Position Overview & Job Duties
Under general direction of the CISO & Director of Information Security, the Manager of Information Security provides leadership for centralized, enterprise-level technology service delivery of information security systems and services. Understands the business strategy of enterprise-wide business and IT management, security, infrastructure and operations, disaster recovery, incident response, and works with teams to define security requirements. Ensures the area’s technological level remains up to date, defines standards, and implements new procedures and techniques. Participates in the strategic planning for the Office of Information Technology. Supervises and provides functional direction to assigned staff and student employees. Establishes team goals and objectives. Effectively collaborates across technology teams and business units through excellent communication skills, diplomacy and a positive attitude.
Responsible for activities involving the planning, development, administration, management and support of university information security operations. Manages and leads teams of system engineers, administrators, and third-party systems integrators. Assists with the management of UCO’s disaster recovery (DR) program. Directly leads and manages the University’s information security incident response team including security incident investigation, mitigation, and managing the adoption of UCO’s information security program.
- Serves as UCO’s Information Security and Incident Response Manager.
- Manages security audits, vulnerability and threat assessments, and directs responses to network or system intrusions.
- Provides leadership, guidance, and training to information security personnel.
- Conducts on-demand and scheduled vulnerability assessments and penetration testing.
- Prepares and presents reports to management regarding scans, RCAs, and provides recommendations to management on information security matters.
- Leads and manages system upgrades, rollouts and implementations, developing workflows, documenting processes, developing policies and ensuring they are followed.
- Manages professional staff and daily operations, provides technical expertise to staff supervised, and resolves problems escalated to the Manager level.
- Develops work plans, goals and objectives in relation to staff activities to ensure service delivery and alignment with OIT priorities.
- Monitors, analyzes and reports on the progress of service delivery; takes a customer-centric approach to problem solving; solicits customer feedback to improve service; and responds to customer needs.
- Assesses, identifies and recommends innovative solutions that provide continuous improvement in the organization.
- Creates and maintains documentation including diagrams, operational and support procedures.
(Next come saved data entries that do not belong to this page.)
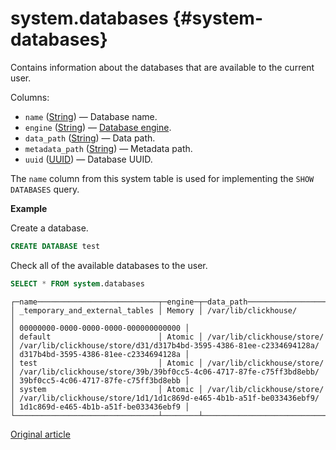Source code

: # system.databases {#system-databases}

Contains information about the databases that are available to the current user.

Columns:

-   `name` ([String](../../sql-reference/data-types/string.md)) — Database name.
-   `engine` ([String](../../sql-reference/data-types/string.md)) — [Database engine](../..//engines/database-engines/index.md).
-   `data_path` ([String](../../sql-reference/data-types/string.md)) — Data path.
-   `metadata_path` ([String](../../sql-reference/data-types/enum.md)) — Metadata path.
-   `uuid` ([UUID](../../sql-reference/data-types/uuid.md)) — Database UUID.

The `name` column from this system table is used for implementing the `SHOW DATABASES` query.

**Example**

Create a database.

``` sql
CREATE DATABASE test
```

Check all of the available databases to the user.

``` sql
SELECT * FROM system.databases
```

``` text
┌─name───────────────────────────┬─engine─┬─data_path──────────────────┬─metadata_path───────────────────────────────────────────────────────┬─────────────────────────────────uuid─┐
│ _temporary_and_external_tables │ Memory │ /var/lib/clickhouse/       │                                                                     │ 00000000-0000-0000-0000-000000000000 │
│ default                        │ Atomic │ /var/lib/clickhouse/store/ │ /var/lib/clickhouse/store/d31/d317b4bd-3595-4386-81ee-c2334694128a/ │ d317b4bd-3595-4386-81ee-c2334694128a │
│ test                           │ Atomic │ /var/lib/clickhouse/store/ │ /var/lib/clickhouse/store/39b/39bf0cc5-4c06-4717-87fe-c75ff3bd8ebb/ │ 39bf0cc5-4c06-4717-87fe-c75ff3bd8ebb │
│ system                         │ Atomic │ /var/lib/clickhouse/store/ │ /var/lib/clickhouse/store/1d1/1d1c869d-e465-4b1b-a51f-be033436ebf9/ │ 1d1c869d-e465-4b1b-a51f-be033436ebf9 │
└────────────────────────────────┴────────┴────────────────────────────┴─────────────────────────────────────────────────────────────────────┴──────────────────────────────────────┘
```

[Original article](https://clickhouse.tech/docs/en/operations/system_tables/databases) <!--hide-->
Documents all communication activities pertaining to plans and/or incidents.
- Performs other duties as assigned.
Qualifications / Experience Required
Bachelor’s degree in job related field plus 5+ years of work experience or equivalent combination of education and experience. Requires work experience with leading, planning, including program development and innovation, program prioritization, and assessment. Appropriate professional accomplishments and credentials.
- Possess and maintain current information security certification or other industry security certification such as but not limited to: CISM, CISSP, CISA or equivalents.
- Experience conducting security audits, investigations, and vulnerability assessments.
- Experience implementing, industry controls related to regulatory frameworks including but not limited to: FERPA, GLBA, PCI-DSS, GDPR, HIPAA, CCPA, FISMA, COBIT, NIST, and CIS.
- Experience managing network security appliances including IDS, IPS, firewalls, and identity management solutions.
Qualifications / Experience Preferred
- Working knowledge of the NIST framework.
- Advanced networking experience and certifications such as CCNP Route & Switch or Security are highly desired.
- 5+ years of experience securing large enterprise systems.
- Previous experience in large enterprise systems delivery with leadership or managerial role.
- Experience with VMware, UCS, and SAN environments.
- Experience in higher education
Knowledge / Skills / Abilities
Excellent verbal, written, organizational skills, and ability to interface directly with executive level staff. Must possess strong customer service and interpersonal skills; maintain courteous attitude in dealing with students, faculty, and staff. Strong analytical, organizational, and collaboration skills. Solid communication and presentation skills. Ability to effectively communicate including reading, writing, speaking, and understanding English to a wide range of needs and audiences; ability to explain technical terms in everyday language. Ability to work well under pressure. Ability to work independently or with specialized group. Ability and willingness to complete several concurrent tasks in a fast-paced, detail-oriented, multi-tasking environment. Continually updates skills and knowledge relative to the position and the technology industry. Adheres to and complies with UCO’s shared values and the Office of Information Technology’s Code of Ethics. This position is on-call 24x7x365 and requires the successful candidate to have high-speed internet access to their residence and maintain a smart phone on which to receive telephone calls, email, SMS messages from servers and authorized OIT personnel.
Physical Demands
Reasonable accommodations (in accordance with ADA requirements) may be made, upon request, to enable individuals with disabilities to perform essential functions.